• Items listed in a dataset:
:::::

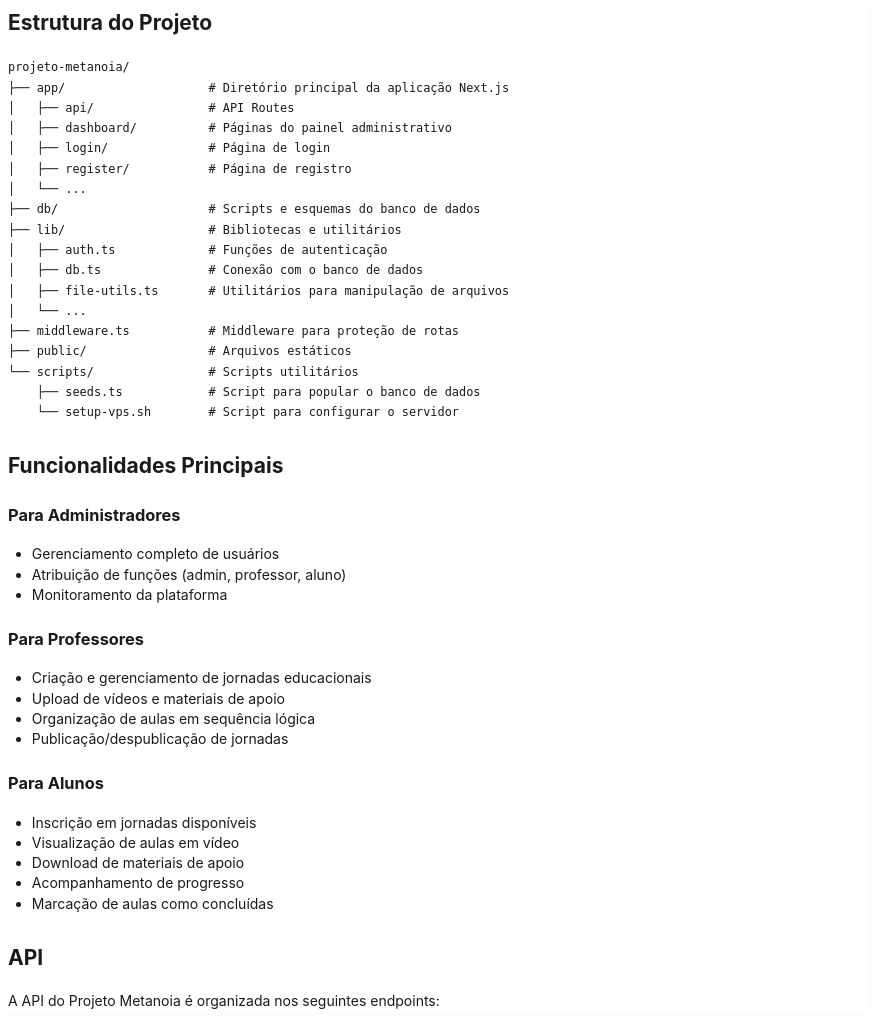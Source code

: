 ## Estrutura do Projeto

```plaintext
projeto-metanoia/
├── app/                    # Diretório principal da aplicação Next.js
│   ├── api/                # API Routes
│   ├── dashboard/          # Páginas do painel administrativo
│   ├── login/              # Página de login
│   ├── register/           # Página de registro
│   └── ...
├── db/                     # Scripts e esquemas do banco de dados
├── lib/                    # Bibliotecas e utilitários
│   ├── auth.ts             # Funções de autenticação
│   ├── db.ts               # Conexão com o banco de dados
│   ├── file-utils.ts       # Utilitários para manipulação de arquivos
│   └── ...
├── middleware.ts           # Middleware para proteção de rotas
├── public/                 # Arquivos estáticos
└── scripts/                # Scripts utilitários
    ├── seeds.ts            # Script para popular o banco de dados
    └── setup-vps.sh        # Script para configurar o servidor
```

## Funcionalidades Principais

### Para Administradores

- Gerenciamento completo de usuários
- Atribuição de funções (admin, professor, aluno)
- Monitoramento da plataforma


### Para Professores

- Criação e gerenciamento de jornadas educacionais
- Upload de vídeos e materiais de apoio
- Organização de aulas em sequência lógica
- Publicação/despublicação de jornadas


### Para Alunos

- Inscrição em jornadas disponíveis
- Visualização de aulas em vídeo
- Download de materiais de apoio
- Acompanhamento de progresso
- Marcação de aulas como concluídas


## API

A API do Projeto Metanoia é organizada nos seguintes endpoints:
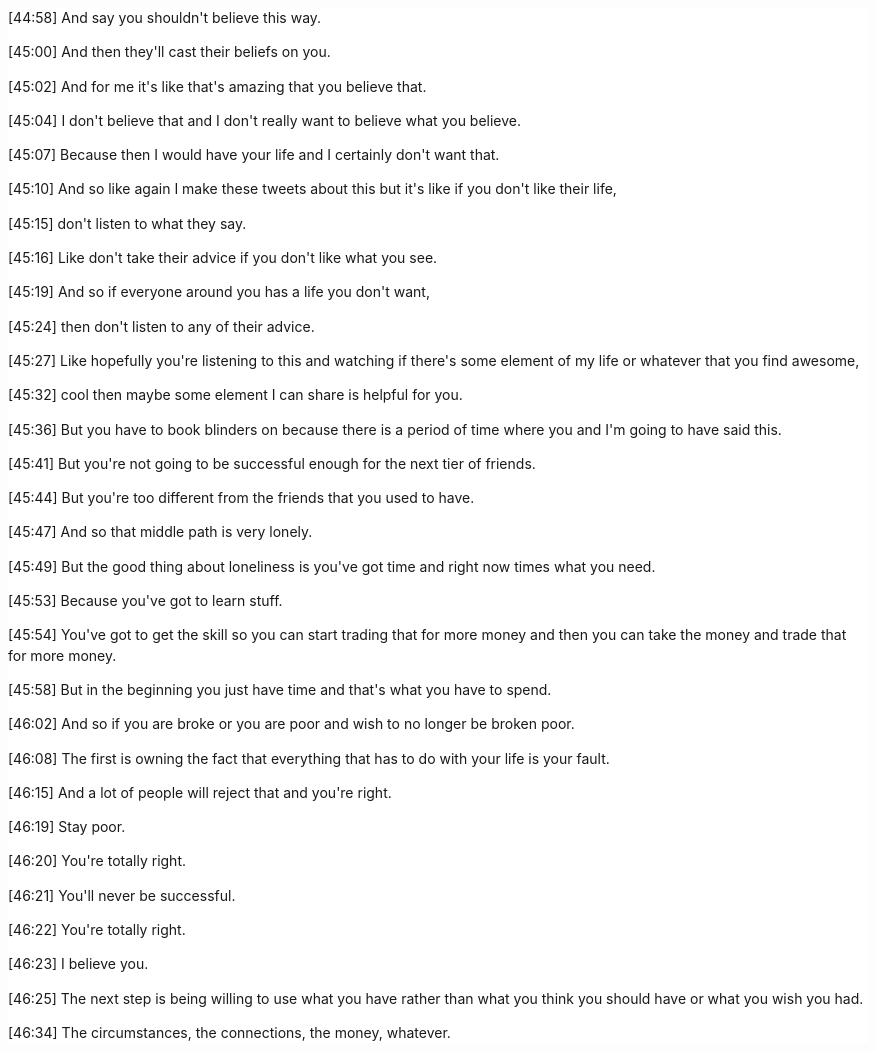 [44:58] And say you shouldn't believe this way.

[45:00] And then they'll cast their beliefs on you.

[45:02] And for me it's like that's amazing that you believe that.

[45:04] I don't believe that and I don't really want to believe what you believe.

[45:07] Because then I would have your life and I certainly don't want that.

[45:10] And so like again I make these tweets about this but it's like if you don't like their life,

[45:15] don't listen to what they say.

[45:16] Like don't take their advice if you don't like what you see.

[45:19] And so if everyone around you has a life you don't want,

[45:24] then don't listen to any of their advice.

[45:27] Like hopefully you're listening to this and watching if there's some element of my life or whatever that you find awesome,

[45:32] cool then maybe some element I can share is helpful for you.

[45:36] But you have to book blinders on because there is a period of time where you and I'm going to have said this.

[45:41] But you're not going to be successful enough for the next tier of friends.

[45:44] But you're too different from the friends that you used to have.

[45:47] And so that middle path is very lonely.

[45:49] But the good thing about loneliness is you've got time and right now times what you need.

[45:53] Because you've got to learn stuff.

[45:54] You've got to get the skill so you can start trading that for more money and then you can take the money and trade that for more money.

[45:58] But in the beginning you just have time and that's what you have to spend.

[46:02] And so if you are broke or you are poor and wish to no longer be broken poor.

[46:08] The first is owning the fact that everything that has to do with your life is your fault.

[46:15] And a lot of people will reject that and you're right.

[46:19] Stay poor.

[46:20] You're totally right.

[46:21] You'll never be successful.

[46:22] You're totally right.

[46:23] I believe you.

[46:25] The next step is being willing to use what you have rather than what you think you should have or what you wish you had.

[46:34] The circumstances, the connections, the money, whatever.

:::::

• WHAT IS NEEDED: Beginning with the line above that contains "- Visualização de aulas em vídeo" and finishing with the line that contains "[46:08] The first", print those lines exactly and only. Skip all pictures.

• REPLY:
- Visualização de aulas em vídeo
- Download de materiais de apoio
- Acompanhamento de progresso
- Marcação de aulas como concluídas


## API

A API do Projeto Metanoia é organizada nos seguintes endpoints:
 [44:58] And say you shouldn't believe this way.

[45:00] And then they'll cast their beliefs on you.

[45:02] And for me it's like that's amazing that you believe that.

[45:04] I don't believe that and I don't really want to believe what you believe.

[45:07] Because then I would have your life and I certainly don't want that.

[45:10] And so like again I make these tweets about this but it's like if you don't like their life,

[45:15] don't listen to what they say.

[45:16] Like don't take their advice if you don't like what you see.

[45:19] And so if everyone around you has a life you don't want,

[45:24] then don't listen to any of their advice.

[45:27] Like hopefully you're listening to this and watching if there's some element of my life or whatever that you find awesome,

[45:32] cool then maybe some element I can share is helpful for you.

[45:36] But you have to book blinders on because there is a period of time where you and I'm going to have said this.

[45:41] But you're not going to be successful enough for the next tier of friends.

[45:44] But you're too different from the friends that you used to have.

[45:47] And so that middle path is very lonely.

[45:49] But the good thing about loneliness is you've got time and right now times what you need.

[45:53] Because you've got to learn stuff.

[45:54] You've got to get the skill so you can start trading that for more money and then you can take the money and trade that for more money.

[45:58] But in the beginning you just have time and that's what you have to spend.

[46:02] And so if you are broke or you are poor and wish to no longer be broken poor.

[46:08] The first is owning the fact that everything that has to do with your life is your fault.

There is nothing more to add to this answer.